Acne vulgaris is one of the most common dermatological disorders, affecting millions of individuals worldwide, particularly adolescents and young adults. It is a multifactorial skin disease characterized by inflammation of the pilosebaceous units, leading to the formation of comedones, papules, pustules, and in severe cases, cysts and nodules. The primary causative agent involved in acne pathogenesis is Propionibacterium acnes, an anaerobic Gram-positive bacterium that colonizes the sebaceous follicles. Topical therapy remains the cornerstone for treating mild to moderate acne due to its localized action, reduced systemic side effects, and improved patient compliance. Among the various topical agents, Clindamycin—a lincosamide antibiotic—has proven effective in suppressing P. acnes by inhibiting bacterial protein synthesis through binding to the 50S ribosomal subunit. Formulating Clindamycin into a topical gel provides several advantages over other dosage forms such as creams or lotions. Gels are non-greasy, have a cooling effect upon application, and allow for better drug penetration through the skin. Moreover, they offer good spreadability, patient acceptability, and controlled drug release. The current study aims to formulate a stable and effective Clindamycin gel using Carbopol 940 as the gelling agent, along with other excipients to enhance stability, skin penetration, and antimicrobial efficacy. The formulation is evaluated for key parameters such as pH, viscosity, drug content, spread ability, and in vitro drug release to ensure optimal therapeutic performance.

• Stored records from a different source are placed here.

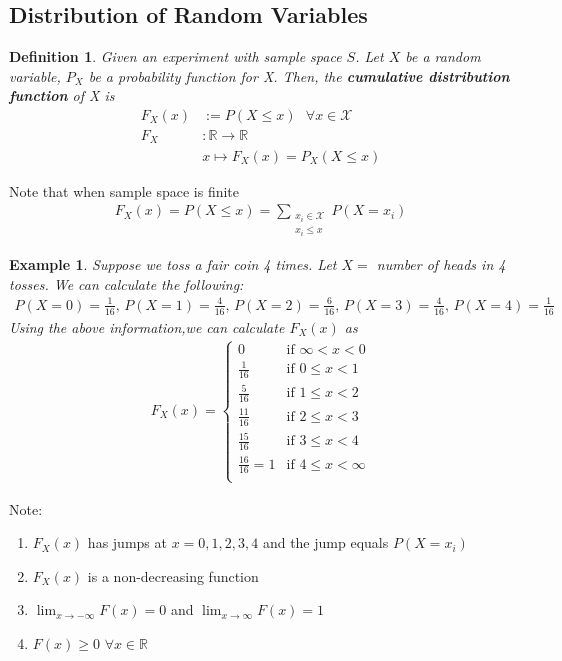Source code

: \documentclass[11pt,oneside]{book}
\theoremstyle{newStyle}
\newtheorem{defn}[thm]{Definition}
\newtheorem{ex}{Example}[section]
\newcommand{\R}{\mathbb{R}}
\newcommand{\X}{\mathcal{X}}
\newcommand{\note}{\color{red}Note: \color{black}}
\begin{document}
\subsection[Distribution of Random Variables]{Distribution of Random Variables}
\begin{defn}
Given an experiment with sample space $S$. Let $X$ be a random variable, $P_X$ be a probability function for X. Then, the \textbf{cumulative distribution function} of X is \begin{align*}
F_X(x)&:=P(X\leq x)\text{ }\forall x\in \X\\
F_X&:\R\longrightarrow\R\\
&x\mapsto F_X(x)=P_X(X\leq x)
\end{align*}
\end{defn}
Note that when sample space is finite \begin{align*} 
F_X(x)=P(X\leq x)=\sum_{\substack{x_i\in \X\\ x_i\leq x}}P(X=x_i)
\end{align*}
\begin{ex}
Suppose we toss a fair coin 4 times. Let $X=$ number of heads in 4  tosses. We can calculate the following:\begin{align*}
P(X=0)=\frac{1}{16}\text{, }P(X=1)=\frac{4}{16}\text{, }P(X=2)=\frac{6}{16}\text{, }P(X=3)=\frac{4}{16}\text{, }P(X=4)=\frac{1}{16}
\end{align*}
Using the above information,we can calculate $F_X(x)$ as \begin{align*}
F_X(x)=\begin{cases}
0 & \text{if }\infty<x<0\\
\frac{1}{16}& \text{if }0\leq x<1\\
\frac{5}{16}& \text{if }1\leq x<2\\
\frac{11}{16}& \text{if }2\leq x<3\\
\frac{15}{16}& \text{if }3\leq x<4\\
\frac{16}{16}=1& \text{if }4\leq x<\infty \\
\end{cases}
\end{align*}
\end{ex}
\note \begin{enumerate}[itemsep=0pt, topsep=1pt, partopsep=0pt]
\item $F_X(x)$ has jumps at $x=0,1,2,3,4$ and the jump equals $P(X=x_i)$
\item $F_X(x)$ is a non-decreasing function
\item $\lim_{x\to -\infty}F(x)=0$ and $\lim_{x\to \infty}F(x)=1$
\item $F(x)\geq 0$ $\forall x\in \R$
\end{enumerate}
\end{document}
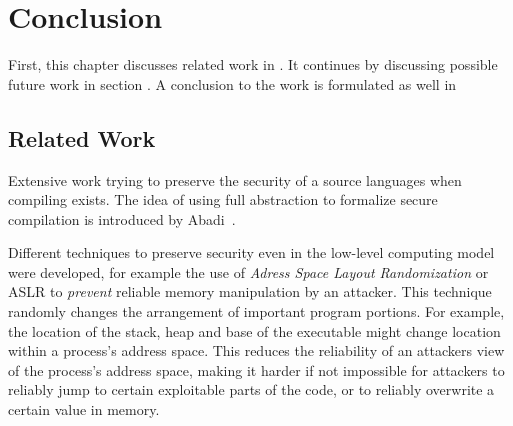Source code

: \chapter{Conclusion}
\label{chap:conclusion}
First, this chapter discusses related work in .
It continues by discussing possible future work in section .
A conclusion to the work is formulated as well in 

\section{Related Work}
\label{sec:relatedwork}
Extensive work trying to preserve the security of a source languages when compiling exists.
The idea of using full abstraction to formalize secure compilation is introduced by Abadi~\cite{Abadi}.

Different techniques to preserve security even in the low-level computing model were developed, for example the use of \emph{Adress Space Layout Randomization} or ASLR to \emph{prevent} reliable memory manipulation by an attacker.
This technique randomly changes the arrangement of important program portions.
For example, the location of the stack, heap and base of the executable might change location within a process's address space.
This reduces the reliability of an attackers view of the process's address space, making it harder if not impossible for attackers to reliably jump to certain exploitable parts of the code, or to reliably overwrite a certain value in memory.

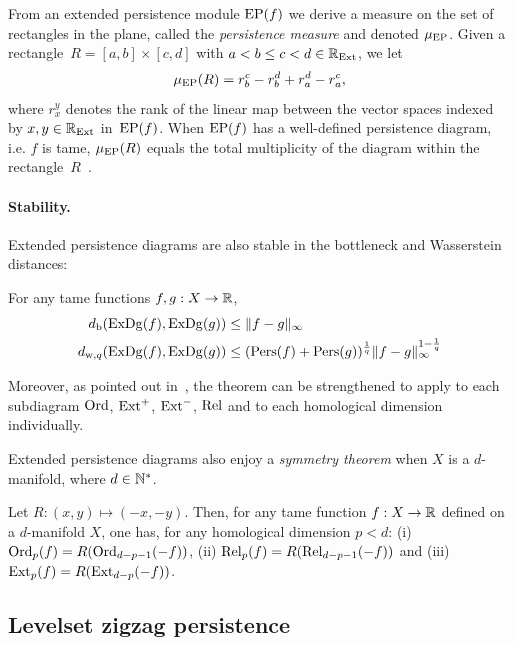 From an extended persistence module ${\rm EP}(f)$ we derive a measure on the set of rectangles in the plane, 
called the \textit{persistence measure} and denoted $\mu_{\rm EP}$. Given a rectangle~$R=[a,b]\times[c,d]$ with $a<b\leq c<d\in\mathbb{R}_{\text{Ext}}$, we let 
%
\begin{equation}\label{eq:pers_meas}
\mu_{\rm EP}(R)=r_b^c-r_b^d+r_a^d-r_a^c,
\end{equation}
%
where $r_x^y$ denotes the rank of the linear map between the vector
spaces indexed by $x,y\in\mathbb{R}_{\mathrm{Ext}}$ in~$\mathrm{EP}(f)$.
When $\mathrm{EP}(f)$ has a well-defined persistence diagram, i.e. $f$ is tame, $\mu_{\mathrm{EP}}(R)$ equals the total 
multiplicity of the diagram within the rectangle~$R$~\cite{Chazal16a}.

\paragraph*{Stability.}
Extended persistence diagrams are also stable
in the bottleneck and Wasserstein distances:
% 
\begin{thm}
\label{th:ExStab}
For any  tame functions $f,g:X\rightarrow\mathbb{R}$,
%
\begin{align}
d_{\rm b}(\mathrm{ExDg}(f),\mathrm{ExDg}(g)) & \leq \|f-g\|_\infty\\
d_{{\rm w},q}(\mathrm{ExDg}(f),\mathrm{ExDg}(g)) & \leq ({\rm Pers}(f)+{\rm Pers}(g))^{\frac 1q}\|f-g\|_\infty^{1-\frac 1q}
\end{align}
%
\end{thm}
%
Moreover, as pointed out in~\cite{Cohen09}, the theorem can be
strengthened to apply to each subdiagram
$\mathrm{Ord}$, $\mathrm{Ext}^+$, $\mathrm{Ext}^-$, $\mathrm{Rel}$ and to each homological dimension
individually.

Extended persistence diagrams also enjoy a {\em symmetry theorem} when $X$ is a $d$-manifold, where $d\in\mathbb{N}^*$.


\begin{thm}\label{th:EPsym}
Let $R:(x,y)\mapsto(-x,-y)$. Then,
for any tame function $f:X\rightarrow\mathbb{R}$ defined on a $d$-manifold $X$, one has, for any homological dimension $p <d$:
{\rm (i)} $\mathrm{Ord}_p(f)=R(\mathrm{Ord}_{d-p-1}(-f))$, 
{\rm (ii)} $\mathrm{Rel}_p(f)=R(\mathrm{Rel}_{d-p-1}(-f))$ and 
{\rm (iii)} $\mathrm{Ext}_p(f)=R(\mathrm{Ext}_{d-p}(-f))$.

\end{thm}

\subsection{Levelset zigzag persistence}
\label{sec:ZZ}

Profile of Formulation Ingredients4:
Clindamycin Phosphate
Role: Active Pharmaceutical Ingredient (API)
Function: Lincosamide antibiotic; inhibits protein synthesis in Cutibacterium acnes. Provides antimicrobial and anti-inflammatory action for acne treatment.
Concentration: Typically, 1% or 2% in the gel formulation, depending on the product.
2. Purified Water
Role
Function: Acts as the main solvent and carrier for all water-soluble ingredients. Ensures the formulation is smooth, stable, and skin compatible.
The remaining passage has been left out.